Please copy the lines below exactly, from the first one through the line showing "- Check model used matches request".
──────── Input material ────────
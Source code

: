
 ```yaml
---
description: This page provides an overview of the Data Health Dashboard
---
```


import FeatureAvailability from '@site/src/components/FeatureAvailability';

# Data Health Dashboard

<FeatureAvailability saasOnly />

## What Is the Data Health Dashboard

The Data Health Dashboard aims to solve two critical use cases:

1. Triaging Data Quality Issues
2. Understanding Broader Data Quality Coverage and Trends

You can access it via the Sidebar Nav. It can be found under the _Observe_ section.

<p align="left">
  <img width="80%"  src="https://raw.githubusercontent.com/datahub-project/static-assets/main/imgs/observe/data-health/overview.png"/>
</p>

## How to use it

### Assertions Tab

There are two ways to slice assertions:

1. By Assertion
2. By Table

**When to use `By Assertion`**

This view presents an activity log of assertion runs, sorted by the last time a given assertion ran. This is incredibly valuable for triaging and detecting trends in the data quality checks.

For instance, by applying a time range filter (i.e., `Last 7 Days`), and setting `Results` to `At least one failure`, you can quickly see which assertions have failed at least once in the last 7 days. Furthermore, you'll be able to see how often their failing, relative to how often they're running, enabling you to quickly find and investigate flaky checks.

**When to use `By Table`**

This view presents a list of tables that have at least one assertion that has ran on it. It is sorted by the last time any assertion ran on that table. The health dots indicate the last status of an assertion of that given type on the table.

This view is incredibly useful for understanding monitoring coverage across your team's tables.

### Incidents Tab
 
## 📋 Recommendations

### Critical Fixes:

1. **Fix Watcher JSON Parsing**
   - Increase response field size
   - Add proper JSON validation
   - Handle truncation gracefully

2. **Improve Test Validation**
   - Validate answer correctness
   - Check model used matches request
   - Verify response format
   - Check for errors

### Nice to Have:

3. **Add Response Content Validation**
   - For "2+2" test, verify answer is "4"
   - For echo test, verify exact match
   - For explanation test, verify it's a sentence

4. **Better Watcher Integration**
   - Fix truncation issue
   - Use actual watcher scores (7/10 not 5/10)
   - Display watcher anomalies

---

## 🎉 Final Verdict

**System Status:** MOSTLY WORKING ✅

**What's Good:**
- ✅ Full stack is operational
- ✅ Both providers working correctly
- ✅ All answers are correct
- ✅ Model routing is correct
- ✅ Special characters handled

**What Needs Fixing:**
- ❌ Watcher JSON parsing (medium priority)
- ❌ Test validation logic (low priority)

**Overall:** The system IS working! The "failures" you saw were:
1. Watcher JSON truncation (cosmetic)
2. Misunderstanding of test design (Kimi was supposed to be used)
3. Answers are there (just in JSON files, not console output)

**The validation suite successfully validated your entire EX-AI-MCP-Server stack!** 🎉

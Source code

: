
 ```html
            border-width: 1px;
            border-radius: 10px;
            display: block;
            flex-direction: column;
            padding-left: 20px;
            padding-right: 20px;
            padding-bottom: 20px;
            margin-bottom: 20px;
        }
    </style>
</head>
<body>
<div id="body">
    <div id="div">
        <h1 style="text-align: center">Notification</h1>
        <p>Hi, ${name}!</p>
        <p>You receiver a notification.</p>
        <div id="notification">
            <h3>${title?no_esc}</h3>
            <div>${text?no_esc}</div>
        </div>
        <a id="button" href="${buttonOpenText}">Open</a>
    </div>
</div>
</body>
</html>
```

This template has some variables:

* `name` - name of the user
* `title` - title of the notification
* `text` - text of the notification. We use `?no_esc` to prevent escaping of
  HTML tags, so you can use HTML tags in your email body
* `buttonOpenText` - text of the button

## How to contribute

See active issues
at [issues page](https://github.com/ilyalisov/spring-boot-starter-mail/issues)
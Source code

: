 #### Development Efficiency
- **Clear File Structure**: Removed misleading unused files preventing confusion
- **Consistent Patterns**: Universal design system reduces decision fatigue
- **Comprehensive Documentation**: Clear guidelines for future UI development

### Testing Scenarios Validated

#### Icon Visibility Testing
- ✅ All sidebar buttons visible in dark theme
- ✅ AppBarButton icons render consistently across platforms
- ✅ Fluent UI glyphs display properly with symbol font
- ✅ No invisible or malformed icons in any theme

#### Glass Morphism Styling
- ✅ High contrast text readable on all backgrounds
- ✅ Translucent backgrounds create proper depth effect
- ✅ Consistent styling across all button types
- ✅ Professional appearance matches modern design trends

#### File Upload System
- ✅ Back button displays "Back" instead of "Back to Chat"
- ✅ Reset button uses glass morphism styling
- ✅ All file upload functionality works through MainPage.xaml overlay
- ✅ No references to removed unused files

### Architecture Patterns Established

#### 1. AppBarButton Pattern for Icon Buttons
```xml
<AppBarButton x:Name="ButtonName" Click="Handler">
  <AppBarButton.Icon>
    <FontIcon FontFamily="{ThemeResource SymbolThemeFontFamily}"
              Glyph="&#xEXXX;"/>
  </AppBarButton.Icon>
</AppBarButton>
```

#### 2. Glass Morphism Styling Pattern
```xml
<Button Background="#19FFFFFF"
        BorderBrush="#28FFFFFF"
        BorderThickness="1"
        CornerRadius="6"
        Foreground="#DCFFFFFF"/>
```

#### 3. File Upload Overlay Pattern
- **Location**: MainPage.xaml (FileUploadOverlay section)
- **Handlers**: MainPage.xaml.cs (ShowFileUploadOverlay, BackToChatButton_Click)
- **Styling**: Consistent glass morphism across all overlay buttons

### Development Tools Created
────────
Your response:
Source code

:
 ```yaml
---
description: This page provides an overview of the Data Health Dashboard
---
```


import FeatureAvailability from '@site/src/components/FeatureAvailability';

# Data Health Dashboard

<FeatureAvailability saasOnly />

## What Is the Data Health Dashboard

The Data Health Dashboard aims to solve two critical use cases:

1. Triaging Data Quality Issues
2. Understanding Broader Data Quality Coverage and Trends

You can access it via the Sidebar Nav. It can be found under the _Observe_ section.

<p align="left">
  <img width="80%"  src="https://raw.githubusercontent.com/datahub-project/static-assets/main/imgs/observe/data-health/overview.png"/>
</p>

## How to use it

### Assertions Tab

There are two ways to slice assertions:

1. By Assertion
2. By Table

**When to use `By Assertion`**

This view presents an activity log of assertion runs, sorted by the last time a given assertion ran. This is incredibly valuable for triaging and detecting trends in the data quality checks.

For instance, by applying a time range filter (i.e., `Last 7 Days`), and setting `Results` to `At least one failure`, you can quickly see which assertions have failed at least once in the last 7 days. Furthermore, you'll be able to see how often their failing, relative to how often they're running, enabling you to quickly find and investigate flaky checks.

**When to use `By Table`**

This view presents a list of tables that have at least one assertion that has ran on it. It is sorted by the last time any assertion ran on that table. The health dots indicate the last status of an assertion of that given type on the table.

This view is incredibly useful for understanding monitoring coverage across your team's tables.

### Incidents Tab
 
## 📋 Recommendations

### Critical Fixes:

1. **Fix Watcher JSON Parsing**
   - Increase response field size
   - Add proper JSON validation
   - Handle truncation gracefully

2. **Improve Test Validation**
   - Validate answer correctness
   - Check model used matches request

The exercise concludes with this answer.